Monday, December 12, 2005

End of term (almost)

Five days.

I'm almost there -- I just cleaned off my desk after finishing up the final bits of work on English 2000, my Medieval-18th Cent course. Essays handed back, exams graded, final grades submitted. And now time for round two: final essays to grade for American Drama, then the exam on thursday ... which leaves me exactly 24hrs to grade the exams and submit the marks.

Piece of cake.

Of course, given that there is a stack of essays to grade, I'm inevitably finding other tasks that are just relevant enough to take the edge off the guilt of not turning my attention to the more immediate concern.

Part of this isn't strictly avoidance, but the little annoying quirk of my mind to tend to leap ahead to the next major project while the one at hand still needs to have some loose ends tied up. So I've been doing some course prep for next semester; I'll be teaching a first-year and a fourth-year class (I hit for the cycle this year, teaching-wise: first, second, third and fourth-year courses), the former an introduction to the study of prose fiction, and the latter a senior seminar on Depression-era American literature.

Can I tell you how excited I am about these classes? I'm such a geek. No surprise perhaps on the fourth-year, but I've populated the intro course with some of my favourite reads: In Our Time by Ernest Hemingway; Pride and Prejudice, the only drawback of which is I'm now kind of obliged to see the Keira Knightly film -- rest assured, anyone in my class who watches the film without reading the novel is in for a nasty shock; Elizabeth Smart's divine By Grand Central Station I Sat Down and Wept; Chronicle of a Death Foretold by Gabriel Garcia Marquez; and Time's Arrow, that exquisite mindfuck by Martin Amis.

Sigh. God, I love books ...

I've also been sketching out ideas for a graduate course for next year. I have to say, this is my favourite part of this job: thinking up ideas for courses and organizing them. A year ago this past summer, the FIMS associate dean at Western called me and said they needed some new courses for the fall, and would I be willing to teach one? I said sure, what do you want me to teach? "Anything you want," she said. "Just have it on my desk in two days."

Now that was fun. What emerged was the Alternative Realities course ... which, coincidentally, is one of my ideas for something to pitch to the department here.

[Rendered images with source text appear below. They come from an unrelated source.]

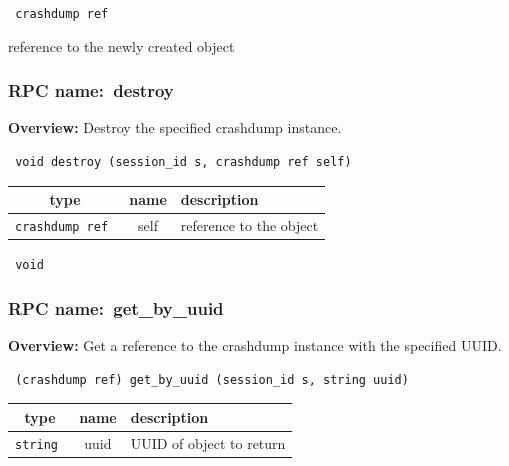 \vspace{0.3cm}

{\tt 
crashdump ref
}


reference to the newly created object
\vspace{0.3cm}
\vspace{0.3cm}
\vspace{0.3cm}
\subsubsection{RPC name:~destroy}

{\bf Overview:} 
Destroy the specified crashdump instance.

\begin{verbatim} void destroy (session_id s, crashdump ref self)\end{verbatim}



 
\vspace{0.3cm}
\begin{tabular}{|c|c|p{7cm}|}
 \hline
{\bf type} & {\bf name} & {\bf description} \\ \hline
{\tt crashdump ref } & self & reference to the object \\ \hline 

\end{tabular}

\vspace{0.3cm}

{\tt 
void
}



\vspace{0.3cm}
\vspace{0.3cm}
\vspace{0.3cm}
\subsubsection{RPC name:~get\_by\_uuid}

{\bf Overview:} 
Get a reference to the crashdump instance with the specified UUID.

\begin{verbatim} (crashdump ref) get_by_uuid (session_id s, string uuid)\end{verbatim}



 
\vspace{0.3cm}
\begin{tabular}{|c|c|p{7cm}|}
 \hline
{\bf type} & {\bf name} & {\bf description} \\ \hline
{\tt string } & uuid & UUID of object to return \\ \hline 

\end{tabular}

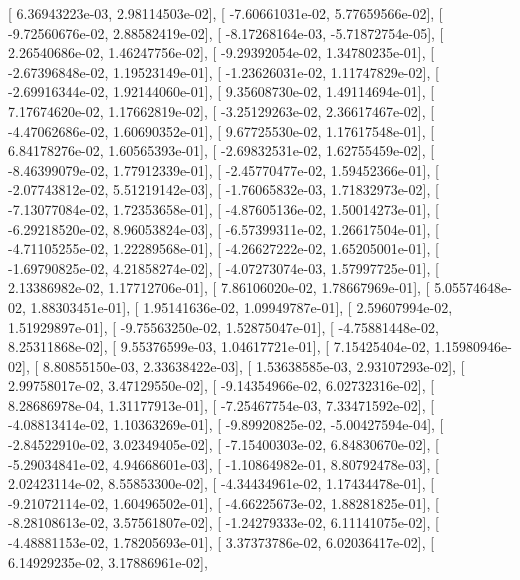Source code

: \documentclass{article}
\begin{document}
       [  6.36943223e-03,   2.98114503e-02],
       [ -7.60661031e-02,   5.77659566e-02],
       [ -9.72560676e-02,   2.88582419e-02],
       [ -8.17268164e-03,  -5.71872754e-05],
       [  2.26540686e-02,   1.46247756e-02],
       [ -9.29392054e-02,   1.34780235e-01],
       [ -2.67396848e-02,   1.19523149e-01],
       [ -1.23626031e-02,   1.11747829e-02],
       [ -2.69916344e-02,   1.92144060e-01],
       [  9.35608730e-02,   1.49114694e-01],
       [  7.17674620e-02,   1.17662819e-02],
       [ -3.25129263e-02,   2.36617467e-02],
       [ -4.47062686e-02,   1.60690352e-01],
       [  9.67725530e-02,   1.17617548e-01],
       [  6.84178276e-02,   1.60565393e-01],
       [ -2.69832531e-02,   1.62755459e-02],
       [ -8.46399079e-02,   1.77912339e-01],
       [ -2.45770477e-02,   1.59452366e-01],
       [ -2.07743812e-02,   5.51219142e-03],
       [ -1.76065832e-03,   1.71832973e-02],
       [ -7.13077084e-02,   1.72353658e-01],
       [ -4.87605136e-02,   1.50014273e-01],
       [ -6.29218520e-02,   8.96053824e-03],
       [ -6.57399311e-02,   1.26617504e-01],
       [ -4.71105255e-02,   1.22289568e-01],
       [ -4.26627222e-02,   1.65205001e-01],
       [ -1.69790825e-02,   4.21858274e-02],
       [ -4.07273074e-03,   1.57997725e-01],
       [  2.13386982e-02,   1.17712706e-01],
       [  7.86106020e-02,   1.78667969e-01],
       [  5.05574648e-02,   1.88303451e-01],
       [  1.95141636e-02,   1.09949787e-01],
       [  2.59607994e-02,   1.51929897e-01],
       [ -9.75563250e-02,   1.52875047e-01],
       [ -4.75881448e-02,   8.25311868e-02],
       [  9.55376599e-03,   1.04617721e-01],
       [  7.15425404e-02,   1.15980946e-02],
       [  8.80855150e-03,   2.33638422e-03],
       [  1.53638585e-03,   2.93107293e-02],
       [  2.99758017e-02,   3.47129550e-02],
       [ -9.14354966e-02,   6.02732316e-02],
       [  8.28686978e-04,   1.31177913e-01],
       [ -7.25467754e-03,   7.33471592e-02],
       [ -4.08813414e-02,   1.10363269e-01],
       [ -9.89920825e-02,  -5.00427594e-04],
       [ -2.84522910e-02,   3.02349405e-02],
       [ -7.15400303e-02,   6.84830670e-02],
       [ -5.29034841e-02,   4.94668601e-03],
       [ -1.10864982e-01,   8.80792478e-03],
       [  2.02423114e-02,   8.55853300e-02],
       [ -4.34434961e-02,   1.17434478e-01],
       [ -9.21072114e-02,   1.60496502e-01],
       [ -4.66225673e-02,   1.88281825e-01],
       [ -8.28108613e-02,   3.57561807e-02],
       [ -1.24279333e-02,   6.11141075e-02],
       [ -4.48881153e-02,   1.78205693e-01],
       [  3.37373786e-02,   6.02036417e-02],
       [  6.14929235e-02,   3.17886961e-02],
\end{document}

There's also some standard Lockett fare I could peddle -- a course in conspiracy culture (which would also be recycled from MIT at Western), or something on the literature of the Cold War Consensus.

What's been tickling my mind lately however is a course on "endings" -- teleological and eschatological readings, especially in terms of the frequent claim, seemingly made once a decade that we've arrived at the end of history (it must really piss off those writers that people ignore their books and go one making history anyway). This could be fun, because it could be, in essence, all about the American fascination with apocalypse ... so in addition to literary works, there could be a whole sub-section on disaster movies. Also, I could inflict those vapid Left Behind novels that I ranted about way back when on the students ...

Ah well. Back to work.

3 comments:

Lesley said...

Am I a big geek for thinking that all that stuff sounds really cool? I'm thinking that the professors were not at all that cool when I went to Western. Or clearly I was taking all the wrong courses. I think at some point, you should do a post about books you recommend for people like me. Namely, people who don't read much, are only looking to be entertained but still need that little bit of "enlightenment" by reading something that is actually 'worthy'. Or maybe you've done that I'm so stupid that I missed it.

queen B said...

There are times in my life when I worry that I might love books more than people. I was at a party this weekend and I spent the first hour cruising the host's bookshelves and making a list of everything that I wanted to read. Most of the staff at my local library knows me by name, and they put aside books they think I'd enjoy. One time at IKEA, I looked at those famous shelves and started singing, "Will you marry me. Billy?!" I have a problem.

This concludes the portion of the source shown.